Saved entries:
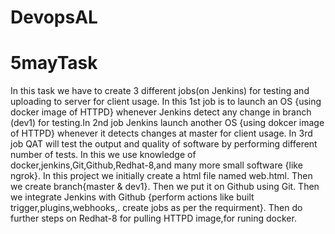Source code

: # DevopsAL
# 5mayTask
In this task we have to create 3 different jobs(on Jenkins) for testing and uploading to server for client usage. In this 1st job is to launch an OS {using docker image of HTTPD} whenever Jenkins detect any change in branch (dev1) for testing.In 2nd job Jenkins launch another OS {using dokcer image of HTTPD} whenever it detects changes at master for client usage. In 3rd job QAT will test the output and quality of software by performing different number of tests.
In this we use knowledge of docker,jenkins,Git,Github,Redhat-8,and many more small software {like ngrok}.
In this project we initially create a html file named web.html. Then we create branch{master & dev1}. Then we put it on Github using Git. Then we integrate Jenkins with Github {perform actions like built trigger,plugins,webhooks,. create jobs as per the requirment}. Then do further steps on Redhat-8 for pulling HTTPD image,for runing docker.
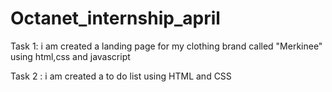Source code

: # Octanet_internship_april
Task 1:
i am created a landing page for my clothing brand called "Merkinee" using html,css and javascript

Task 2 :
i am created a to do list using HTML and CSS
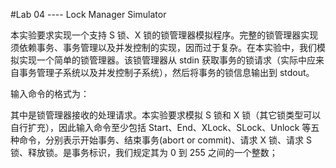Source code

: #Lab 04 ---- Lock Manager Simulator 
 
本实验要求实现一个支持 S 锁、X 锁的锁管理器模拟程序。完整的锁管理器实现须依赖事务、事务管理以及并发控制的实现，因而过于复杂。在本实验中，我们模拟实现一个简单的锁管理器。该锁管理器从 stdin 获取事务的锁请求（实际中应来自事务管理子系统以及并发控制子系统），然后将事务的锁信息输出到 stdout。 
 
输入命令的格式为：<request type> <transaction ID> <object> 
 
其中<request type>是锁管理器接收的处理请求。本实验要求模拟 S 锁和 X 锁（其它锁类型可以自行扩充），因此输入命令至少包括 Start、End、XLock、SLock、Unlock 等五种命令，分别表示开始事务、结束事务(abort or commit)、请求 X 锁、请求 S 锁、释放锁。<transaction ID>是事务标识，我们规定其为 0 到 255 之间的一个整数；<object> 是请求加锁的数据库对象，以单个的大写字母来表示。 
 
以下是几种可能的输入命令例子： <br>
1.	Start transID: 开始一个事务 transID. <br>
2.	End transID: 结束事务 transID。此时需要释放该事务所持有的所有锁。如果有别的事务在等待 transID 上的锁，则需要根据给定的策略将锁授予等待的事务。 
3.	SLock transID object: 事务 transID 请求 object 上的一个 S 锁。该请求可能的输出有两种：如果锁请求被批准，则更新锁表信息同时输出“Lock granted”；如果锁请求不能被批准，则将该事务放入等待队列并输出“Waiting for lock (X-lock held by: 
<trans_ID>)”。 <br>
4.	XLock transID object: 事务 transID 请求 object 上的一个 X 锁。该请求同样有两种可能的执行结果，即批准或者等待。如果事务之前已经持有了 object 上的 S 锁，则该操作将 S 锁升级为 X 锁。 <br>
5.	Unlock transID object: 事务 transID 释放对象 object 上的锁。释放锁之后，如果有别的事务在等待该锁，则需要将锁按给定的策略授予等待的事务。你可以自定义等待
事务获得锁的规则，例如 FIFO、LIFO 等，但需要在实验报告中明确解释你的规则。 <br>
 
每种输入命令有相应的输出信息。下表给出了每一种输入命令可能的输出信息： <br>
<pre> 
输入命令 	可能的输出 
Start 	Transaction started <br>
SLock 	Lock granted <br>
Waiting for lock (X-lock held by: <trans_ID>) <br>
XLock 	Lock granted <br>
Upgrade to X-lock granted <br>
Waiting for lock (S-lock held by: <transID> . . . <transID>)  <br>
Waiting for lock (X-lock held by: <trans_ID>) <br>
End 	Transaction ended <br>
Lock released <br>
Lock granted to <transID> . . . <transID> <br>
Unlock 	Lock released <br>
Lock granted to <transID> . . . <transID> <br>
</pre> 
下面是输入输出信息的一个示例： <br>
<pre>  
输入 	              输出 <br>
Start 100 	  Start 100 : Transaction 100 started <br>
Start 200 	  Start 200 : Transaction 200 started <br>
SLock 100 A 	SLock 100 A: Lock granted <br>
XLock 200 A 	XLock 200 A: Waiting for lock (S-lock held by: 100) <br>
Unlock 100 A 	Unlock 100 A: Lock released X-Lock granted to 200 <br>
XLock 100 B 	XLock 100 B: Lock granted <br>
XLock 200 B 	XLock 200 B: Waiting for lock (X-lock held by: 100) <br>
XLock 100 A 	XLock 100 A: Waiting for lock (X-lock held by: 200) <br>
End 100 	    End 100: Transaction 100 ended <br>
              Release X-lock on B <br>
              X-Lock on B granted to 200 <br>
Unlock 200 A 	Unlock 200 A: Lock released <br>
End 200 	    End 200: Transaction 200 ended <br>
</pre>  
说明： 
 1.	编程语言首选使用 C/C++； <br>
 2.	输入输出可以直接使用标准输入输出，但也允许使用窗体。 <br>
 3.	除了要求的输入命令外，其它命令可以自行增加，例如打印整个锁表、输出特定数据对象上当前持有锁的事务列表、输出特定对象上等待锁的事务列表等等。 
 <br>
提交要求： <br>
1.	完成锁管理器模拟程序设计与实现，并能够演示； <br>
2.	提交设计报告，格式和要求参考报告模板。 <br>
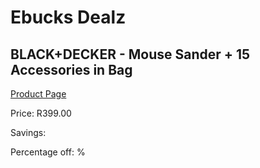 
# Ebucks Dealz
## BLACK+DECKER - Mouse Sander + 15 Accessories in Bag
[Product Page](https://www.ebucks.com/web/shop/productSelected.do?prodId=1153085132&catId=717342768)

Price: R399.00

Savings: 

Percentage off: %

__Instructions to follow__
Return all lines above that mention the word "HTTPD".

__Output below__
In this task we have to create 3 different jobs(on Jenkins) for testing and uploading to server for client usage. In this 1st job is to launch an OS {using docker image of HTTPD} whenever Jenkins detect any change in branch (dev1) for testing.In 2nd job Jenkins launch another OS {using dokcer image of HTTPD} whenever it detects changes at master for client usage. In 3rd job QAT will test the output and quality of software by performing different number of tests.
In this project we initially create a html file named web.html. Then we create branch{master & dev1}. Then we put it on Github using Git. Then we integrate Jenkins with Github {perform actions like built trigger,plugins,webhooks,. create jobs as per the requirment}. Then do further steps on Redhat-8 for pulling HTTPD image,for runing docker.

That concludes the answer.